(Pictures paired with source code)
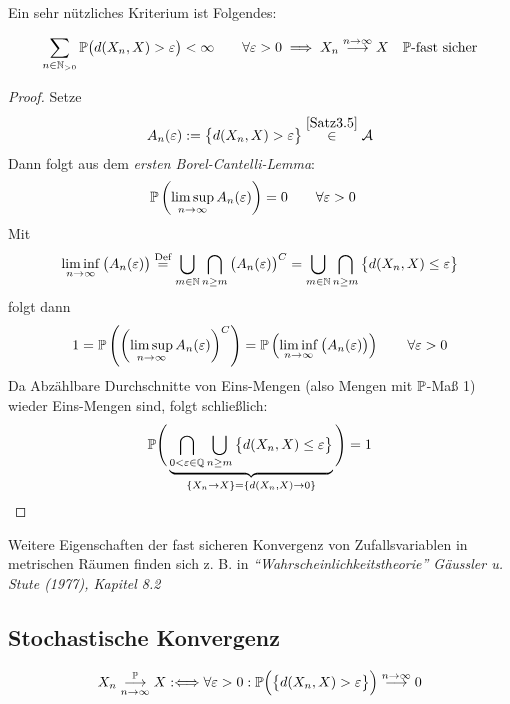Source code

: Ein sehr nützliches Kriterium ist Folgendes:
\begin{satz}\label{Satz3.10} %
\begin{align*}
\sum\limits_{n\in\N_{>0}}\P\big(d(X_n,X)>\varepsilon\big)<\infty\qquad\forall\varepsilon>0
\implies
X_n
\stackrel{n\to\infty}{\longrightarrow}
X\quad\P\text{-fast sicher}
\end{align*}
\end{satz}
\begin{proof}
Setze
\begin{align*}
A_n(\varepsilon):=\big\lbrace d(X_n,X)>\varepsilon\big\rbrace\stackrel{\ref{Satz3.5}}{\in}\A
\end{align*}
Dann folgt aus dem \textit{ersten Borel-Cantelli-Lemma}:
\begin{align*}
&\P\left(\limsup\limits_{n\to\infty} A_n(\varepsilon)\right)=0\qquad\forall\varepsilon>0
\end{align*}
Mit
\begin{align*}
\liminf\limits_{n\to\infty}\big(A_n(\varepsilon)\big)
\stackeq{\text{Def}}
\bigcup\limits_{m\in\N}\bigcap\limits_{n\geq m}\big(A_n(\varepsilon)\big)^C
=
\bigcup\limits_{m\in\N}\bigcap\limits_{n\geq m}\big\lbrace d(X_n,X)\leq\varepsilon\big\rbrace
\end{align*}
folgt dann
\begin{align*}
1=\P\left(\left(\limsup\limits_{n\to\infty} A_n(\varepsilon)\right)^C\right)
=\P\left(\liminf\limits_{n\to\infty}\big(A_n(\varepsilon)\big)\right)\qquad\forall\varepsilon>0
\end{align*}
Da Abzählbare Durchschnitte von Eins-Mengen (also Mengen mit $\P$-Maß 1) wieder Eins-Mengen sind, folgt schließlich:
\begin{align*}
\P\Bigg(\underbrace{\bigcap\limits_{0<\varepsilon\in\Q}\bigcup\limits_{n\geq m}\big\lbrace d(X_n,X)\leq\varepsilon\big\rbrace}_{\lbrace X_n\to X\rbrace=\lbrace d(X_n,X)\to0\rbrace}\Bigg)=1
\end{align*}
\end{proof}
Weitere Eigenschaften der fast sicheren Konvergenz von Zufallsvariablen in metrischen Räumen finden sich z. B. in \textit{``Wahrscheinlichkeitstheorie'' Gäussler u. Stute (1977), Kapitel 8.2}

\subsection*{Stochastische Konvergenz} %
\begin{definition} %
\begin{align*}
X_n
\stackrelnew{n\to\infty}{\P}{\longrightarrow}
X:\Longleftrightarrow\forall\varepsilon>0:
\P\Big(\big\lbrace d(X_n,X)>\varepsilon\big\rbrace\Big)
\stackrel{n\to\infty}{\longrightarrow}
0
\end{align*}
\end{definition}

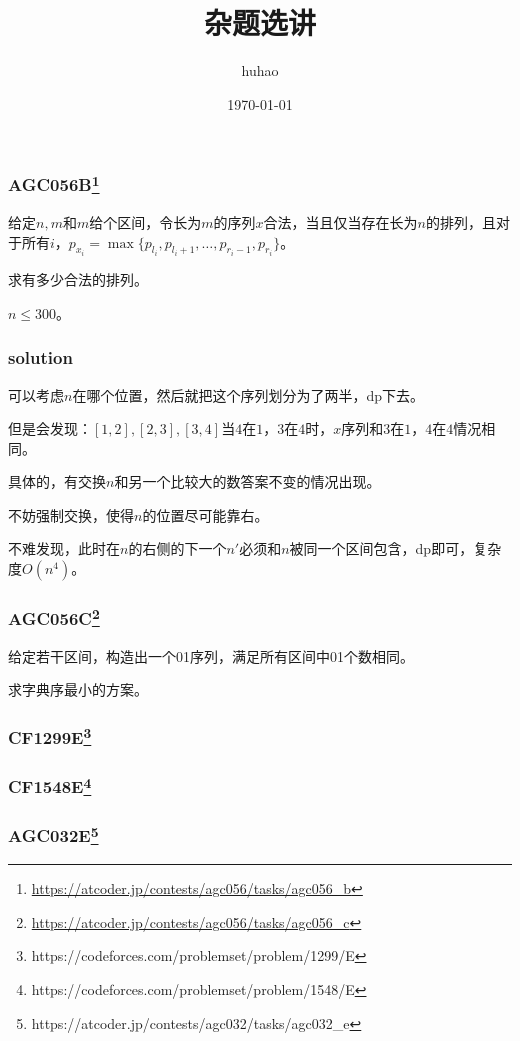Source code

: \documentclass[10pt]{beamer}
\begin{document}
	\title{杂题选讲}
	\date{\today}
	\author{huhao}
	\maketitle
	\clearpage
	\begin{frame}
		\frametitle{AGC056B\footnote{\url{https://atcoder.jp/contests/agc056/tasks/agc056_b}}}
	
		给定$n,m$和$m$给个区间，令长为$m$的序列$x$合法，当且仅当存在长为$n$的排列，且对于所有$i$，$p_{x_i}=\max\{p_{l_i},p_{l_i+1},\dots,p_{r_i-1},p_{r_i}\}$。

		求有多少合法的排列。

		$n\le 300$。
	
	\end{frame}
	\clearpage
	\begin{frame}
		\frametitle{solution}
	
		可以考虑$n$在哪个位置，然后就把这个序列划分为了两半，dp下去。

		但是会发现：$[1,2],[2,3],[3,4]$当$4$在$1$，$3$在$4$时，$x$序列和$3$在$1$，$4$在$4$情况相同。

		具体的，有交换$n$和另一个比较大的数答案不变的情况出现。

		不妨强制交换，使得$n$的位置尽可能靠右。

		不难发现，此时在$n$的右侧的下一个$n'$必须和$n$被同一个区间包含，dp即可，复杂度$O(n^4)$。
	
	\end{frame}
	\clearpage
	\begin{frame}
		\frametitle{AGC056C\footnote{\url{https://atcoder.jp/contests/agc056/tasks/agc056_c}}}

		给定若干区间，构造出一个01序列，满足所有区间中01个数相同。

		求字典序最小的方案。

	\end{frame}
	\clearpage
	\begin{frame}
		\frametitle{CF1299E\footnote{https://codeforces.com/problemset/problem/1299/E}}
	
	\end{frame}
	\clearpage
	\begin{frame}
		\frametitle{CF1548E\footnote{https://codeforces.com/problemset/problem/1548/E}}
	
	\end{frame}
	\clearpage
	\begin{frame}
		\frametitle{AGC032E\footnote{https://atcoder.jp/contests/agc032/tasks/agc032\_e}}
	
	\end{frame}
\end{document}
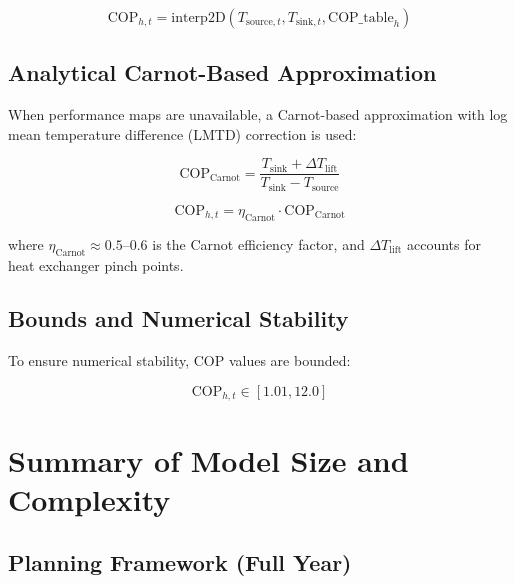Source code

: \documentclass[11pt]{article}
\begin{document}
\begin{equation}
\text{COP}_{h,t} = \text{interp2D}\left( T_{\text{source},t}, T_{\text{sink},t}, \text{COP\_table}_h \right)
\label{eq:cop_interp}
\end{equation}

\subsection{Analytical Carnot-Based Approximation}

When performance maps are unavailable, a Carnot-based approximation with log mean temperature difference (LMTD) correction is used:

\begin{equation}
\text{COP}_{\text{Carnot}} = \frac{T_{\text{sink}} + \Delta T_{\text{lift}}}{T_{\text{sink}} - T_{\text{source}}}
\label{eq:cop_carnot}
\end{equation}

\begin{equation}
\text{COP}_{h,t} = \eta_{\text{Carnot}} \cdot \text{COP}_{\text{Carnot}}
\label{eq:cop_analytical}
\end{equation}

where $\eta_{\text{Carnot}} \approx 0.5$--$0.6$ is the Carnot efficiency factor, and $\Delta T_{\text{lift}}$ accounts for heat exchanger pinch points.

\subsection{Bounds and Numerical Stability}

To ensure numerical stability, COP values are bounded:

\begin{equation}
\text{COP}_{h,t} \in [1.01, 12.0]
\label{eq:cop_bounds}
\end{equation}

\section{Summary of Model Size and Complexity}

\subsection{Planning Framework (Full Year)}
\end{document}
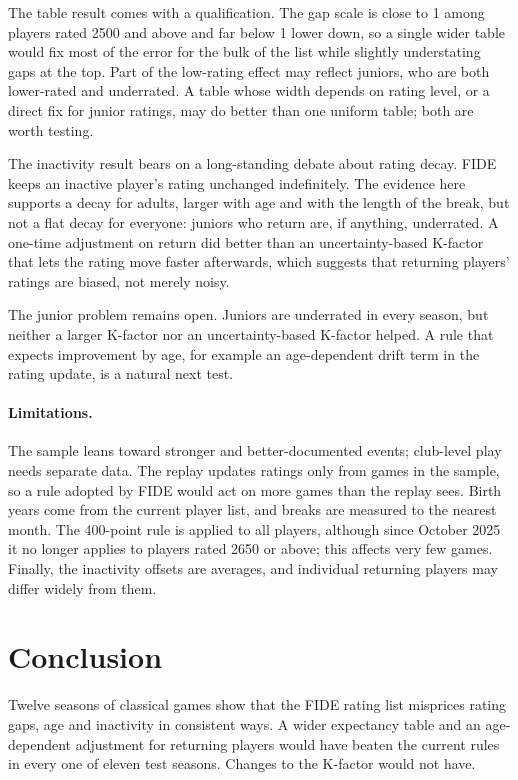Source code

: \documentclass[11pt]{article}
\begin{document}
The table result comes with a qualification. The gap scale is close to 1 among players rated 2500 and above and far below 1 lower down, so a single wider table would fix most of the error for the bulk of the list while slightly understating gaps at the top. Part of the low-rating effect may reflect juniors, who are both lower-rated and underrated. A table whose width depends on rating level, or a direct fix for junior ratings, may do better than one uniform table; both are worth testing.

The inactivity result bears on a long-standing debate about rating decay. FIDE keeps an inactive player's rating unchanged indefinitely. The evidence here supports a decay for adults, larger with age and with the length of the break, but not a flat decay for everyone: juniors who return are, if anything, underrated. A one-time adjustment on return did better than an uncertainty-based K-factor that lets the rating move faster afterwards, which suggests that returning players' ratings are biased, not merely noisy.

The junior problem remains open. Juniors are underrated in every season, but neither a larger K-factor nor an uncertainty-based K-factor helped. A rule that expects improvement by age, for example an age-dependent drift term in the rating update, is a natural next test.

\paragraph{Limitations.} The sample leans toward stronger and better-documented events; club-level play needs separate data. The replay updates ratings only from games in the sample, so a rule adopted by FIDE would act on more games than the replay sees. Birth years come from the current player list, and breaks are measured to the nearest month. The 400-point rule is applied to all players, although since October 2025 it no longer applies to players rated 2650 or above; this affects very few games. Finally, the inactivity offsets are averages, and individual returning players may differ widely from them.

\section{Conclusion}

Twelve seasons of classical games show that the FIDE rating list misprices rating gaps, age and inactivity in consistent ways. A wider expectancy table and an age-dependent adjustment for returning players would have beaten the current rules in every one of eleven test seasons. Changes to the K-factor would not have.
\end{document}
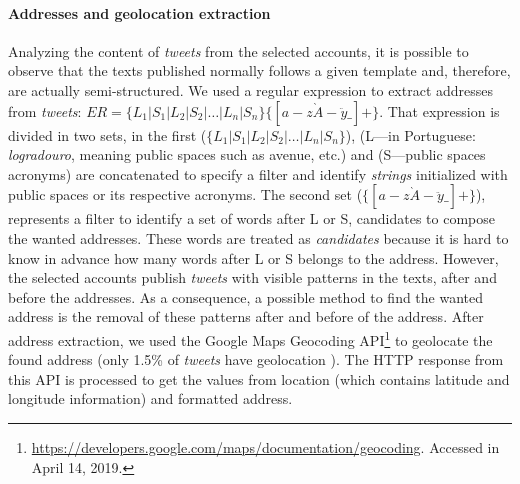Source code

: \documentclass[runningheads]{llncs}
\begin{document}

%

\paragraph{\textbf{Addresses and geolocation extraction}}

Analyzing the content of \textit{tweets} from the selected accounts, it is possible to observe that the texts published normally follows a given template and, therefore, are actually semi-structured. We used a regular expression to extract addresses from \textit{tweets}: $ER = \lbrace L_1 | S_1 | L_2 | S_2 | \dots | L_n | S_n \rbrace \lbrace [a-z\grave{A}-\ddot{y}\_] + \rbrace$.
That expression is divided in two sets, in the first ($\lbrace L_1 | S_1 | L_2 | S_2 | \dots | L_n | S_n \rbrace $), (L---in Portuguese: \textit{logradouro}, meaning public spaces such as avenue, etc.) and (S---public spaces acronyms) are concatenated to specify a filter and identify \textit{strings} initialized with public spaces or its respective acronyms. The second set ($\lbrace [a-z\grave{A}-\ddot{y}\_] + \rbrace $), represents a filter to identify a set of words after L or S, candidates to compose the wanted addresses. These words are treated as \emph{candidates} because it is hard to know in advance how many words after L or S belongs to the address. However, the selected accounts publish \textit{tweets} with visible patterns in the texts, after and before the addresses. As a consequence, a possible method to find the wanted address is the removal of these patterns after and before of the address. After address extraction, we used the Google Maps Geocoding API\footnote{\url{https://developers.google.com/maps/documentation/geocoding}. Accessed in April 14, 2019.} to geolocate the found address (only 1.5\% of \textit{tweets} have geolocation \cite{niu2016community}).
The HTTP response from this API is processed to get the values from location (which contains latitude and longitude information) and formatted address.
\end{document}
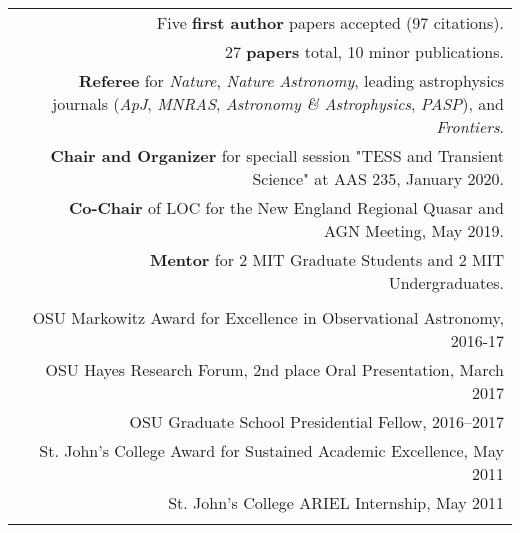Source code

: \documentclass[letterpaper,12pt]{article}
\begin{document}
\begin{longtable}{LR}
\underline{} &
 Five \textbf{first author} papers accepted (97 citations). \\
 \underline{}
 & 27 \textbf{papers} total,  10 minor publications.\\
 & \textbf{Referee} for \textit{Nature}, \textit{Nature Astronomy}, leading astrophysics journals (\textit{ApJ}, \textit{MNRAS}, \textit{Astronomy \& Astrophysics}, \textit{PASP}), and
   \textit{Frontiers}.\\%
   &\textbf{Chair and Organizer} for speciall session "TESS and Transient Science" at  AAS 235, January 2020.\\
   &\textbf{Co-Chair} of LOC for the New England Regional Quasar and AGN Meeting, May 2019.\\
   & \textbf{Mentor} for 2 MIT Graduate Students and 2 MIT Undergraduates.\\
\\

\underline{} & OSU Markowitz Award for Excellence in Observational Astronomy, 2016-17\\
\underline{} & OSU Hayes Research Forum, 2nd place Oral Presentation, March 2017 \\
&OSU Graduate School Presidential Fellow, 2016--2017\\
&St. John's College Award for Sustained Academic Excellence, May 2011\\
&St. John's College ARIEL Internship, May 2011\\
\\


\end{longtable}
\end{document}
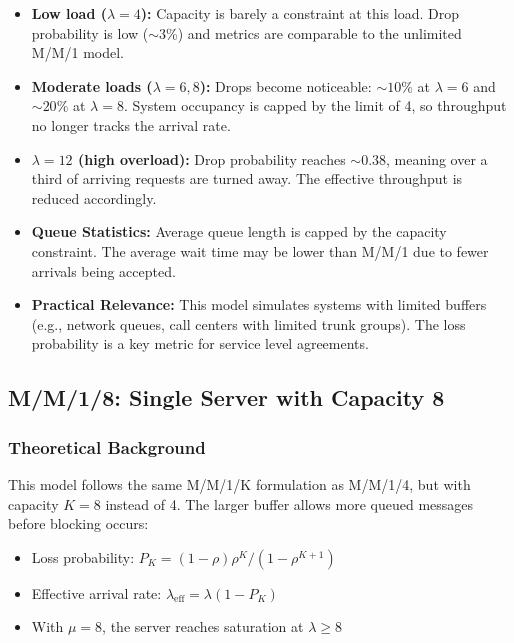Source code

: \documentclass[12pt]{article}
\begin{document}
\begin{itemize}
    \item \textbf{Low load ($\lambda = 4$):} Capacity is barely a constraint at this load. Drop probability is low ($\sim 3$\%) and metrics are comparable to the unlimited M/M/1 model.

    \item \textbf{Moderate loads ($\lambda = 6, 8$):} Drops become noticeable: $\sim 10\%$ at $\lambda = 6$ and $\sim 20\%$ at $\lambda = 8$. System occupancy is capped by the limit of 4, so throughput no longer tracks the arrival rate.

    \item \textbf{$\lambda = 12$ (high overload):} Drop probability reaches $\sim 0.38$, meaning over a third of arriving requests are turned away. The effective throughput is reduced accordingly.

    \item \textbf{Queue Statistics:} Average queue length is capped by the capacity constraint. The average wait time may be lower than M/M/1 due to fewer arrivals being accepted.

    \item \textbf{Practical Relevance:} This model simulates systems with limited buffers (e.g., network queues, call centers with limited trunk groups). The loss probability is a key metric for service level agreements.
\end{itemize}

\subsection{M/M/1/8: Single Server with Capacity 8}

\subsubsection{Theoretical Background}

This model follows the same M/M/1/K formulation as M/M/1/4, but with capacity $K = 8$ instead of 4. The larger buffer allows more queued messages before blocking occurs:

\begin{itemize}
    \item Loss probability: $P_K = (1-\rho) \rho^K / (1 - \rho^{K+1})$
    \item Effective arrival rate: $\lambda_{\text{eff}} = \lambda(1 - P_K)$
    \item With $\mu = 8$, the server reaches saturation at $\lambda \ge 8$
\end{itemize}
\end{document}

| ASSIGNMENT |
Report how many lines in the data include the string "Astronomy", giving nothing but that number.

| OUTPUT FOR THIS TASK |
2